Clinical Educator Children's Health Burleson, Texas, United States
Title: Munch N Learn’: Building Competence and Confidence in Pediatric Hematology Oncology Nurses
Abstract : As clinical nurse educators, we have observed a significant gap in continuing education opportunities for experienced nurses, particularly after COVID-19 pandemic. Lifelong learning is essential for enhancing personal development and professional responsibility, enabling nurses to stay updated with evolving medical practices and improve patient care. The COVID-19 pandemic shifted nursing education priorities toward onboarding new hires and graduate nurses, leaving experienced nurses with limited continuing education opportunities. This gap has created a need for educational programs that caters to the needs of seasoned nurses, helping them stay current with evolving best practices and interdisciplinary care strategies.

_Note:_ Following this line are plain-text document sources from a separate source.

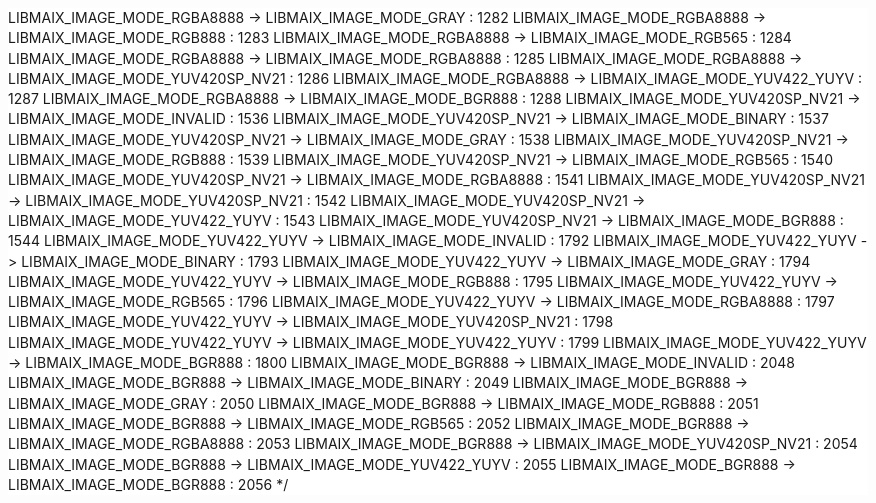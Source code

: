 LIBMAIX_IMAGE_MODE_RGBA8888 -> LIBMAIX_IMAGE_MODE_GRAY   :      1282
LIBMAIX_IMAGE_MODE_RGBA8888 -> LIBMAIX_IMAGE_MODE_RGB888   :    1283
LIBMAIX_IMAGE_MODE_RGBA8888 -> LIBMAIX_IMAGE_MODE_RGB565   :    1284
LIBMAIX_IMAGE_MODE_RGBA8888 -> LIBMAIX_IMAGE_MODE_RGBA8888   :  1285
LIBMAIX_IMAGE_MODE_RGBA8888 -> LIBMAIX_IMAGE_MODE_YUV420SP_NV21   :     1286
LIBMAIX_IMAGE_MODE_RGBA8888 -> LIBMAIX_IMAGE_MODE_YUV422_YUYV   :       1287
LIBMAIX_IMAGE_MODE_RGBA8888 -> LIBMAIX_IMAGE_MODE_BGR888   :    1288
LIBMAIX_IMAGE_MODE_YUV420SP_NV21 -> LIBMAIX_IMAGE_MODE_INVALID   :      1536
LIBMAIX_IMAGE_MODE_YUV420SP_NV21 -> LIBMAIX_IMAGE_MODE_BINARY   :       1537
LIBMAIX_IMAGE_MODE_YUV420SP_NV21 -> LIBMAIX_IMAGE_MODE_GRAY   :         1538
LIBMAIX_IMAGE_MODE_YUV420SP_NV21 -> LIBMAIX_IMAGE_MODE_RGB888   :       1539
LIBMAIX_IMAGE_MODE_YUV420SP_NV21 -> LIBMAIX_IMAGE_MODE_RGB565   :       1540
LIBMAIX_IMAGE_MODE_YUV420SP_NV21 -> LIBMAIX_IMAGE_MODE_RGBA8888   :     1541
LIBMAIX_IMAGE_MODE_YUV420SP_NV21 -> LIBMAIX_IMAGE_MODE_YUV420SP_NV21   :        1542
LIBMAIX_IMAGE_MODE_YUV420SP_NV21 -> LIBMAIX_IMAGE_MODE_YUV422_YUYV   :  1543
LIBMAIX_IMAGE_MODE_YUV420SP_NV21 -> LIBMAIX_IMAGE_MODE_BGR888   :       1544
LIBMAIX_IMAGE_MODE_YUV422_YUYV -> LIBMAIX_IMAGE_MODE_INVALID   :        1792
LIBMAIX_IMAGE_MODE_YUV422_YUYV -> LIBMAIX_IMAGE_MODE_BINARY   :         1793
LIBMAIX_IMAGE_MODE_YUV422_YUYV -> LIBMAIX_IMAGE_MODE_GRAY   :   1794
LIBMAIX_IMAGE_MODE_YUV422_YUYV -> LIBMAIX_IMAGE_MODE_RGB888   :         1795
LIBMAIX_IMAGE_MODE_YUV422_YUYV -> LIBMAIX_IMAGE_MODE_RGB565   :         1796
LIBMAIX_IMAGE_MODE_YUV422_YUYV -> LIBMAIX_IMAGE_MODE_RGBA8888   :       1797
LIBMAIX_IMAGE_MODE_YUV422_YUYV -> LIBMAIX_IMAGE_MODE_YUV420SP_NV21   :  1798
LIBMAIX_IMAGE_MODE_YUV422_YUYV -> LIBMAIX_IMAGE_MODE_YUV422_YUYV   :    1799
LIBMAIX_IMAGE_MODE_YUV422_YUYV -> LIBMAIX_IMAGE_MODE_BGR888   :         1800
LIBMAIX_IMAGE_MODE_BGR888 -> LIBMAIX_IMAGE_MODE_INVALID   :     2048
LIBMAIX_IMAGE_MODE_BGR888 -> LIBMAIX_IMAGE_MODE_BINARY   :      2049
LIBMAIX_IMAGE_MODE_BGR888 -> LIBMAIX_IMAGE_MODE_GRAY   :        2050
LIBMAIX_IMAGE_MODE_BGR888 -> LIBMAIX_IMAGE_MODE_RGB888   :      2051
LIBMAIX_IMAGE_MODE_BGR888 -> LIBMAIX_IMAGE_MODE_RGB565   :      2052
LIBMAIX_IMAGE_MODE_BGR888 -> LIBMAIX_IMAGE_MODE_RGBA8888   :    2053
LIBMAIX_IMAGE_MODE_BGR888 -> LIBMAIX_IMAGE_MODE_YUV420SP_NV21   :       2054
LIBMAIX_IMAGE_MODE_BGR888 -> LIBMAIX_IMAGE_MODE_YUV422_YUYV   :         2055
LIBMAIX_IMAGE_MODE_BGR888 -> LIBMAIX_IMAGE_MODE_BGR888   :      2056
*/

This project offers ongoing education for experienced hematology/oncology nurses across inpatient, day-hospital, and clinic settings. Monthly "Munch N' Learn" sessions, led by Clinical Nurse Educators, provide interdisciplinary opportunities to address knowledge gaps and enhance nurses' skills, fostering continuous learning and improving patient care. Verbal rounding and surveys assessed nursing needs, leading to the launch of monthly Munch N' Learn sessions. These 10–15-minute sessions, featuring snacks and expert-led content, were scheduled at shift changes and morning huddles. Topics were chosen based on staff needs, with post-surveys guiding future educational content. 1. Incentive Spirometry Techniques 2. Policy Tracker Usage 3. Capillary Gas Collection 4. Glucose Monitoring 5. Child Life Services 6. Chaplain Services 7. Nutrition 8. Respiratory Therapy Modalities 9. Professional Development 10. Fertility Preservation for Oncology and Transplant Patients
A total of 107 post-learning survey responses identified knowledge gaps and guided topic selection. Verbal feedback confirmed Munch N' Learn sessions were effective. Initial scheduling attempts failed due to patient acuity, but holding sessions during shift changes increased participation. A roadshow model improved accessibility. A program evaluation showed 67% of nurses applied the information at the bedside. Moving forward, content will be shared with staff unable to attend, and individualized session surveys will be developed.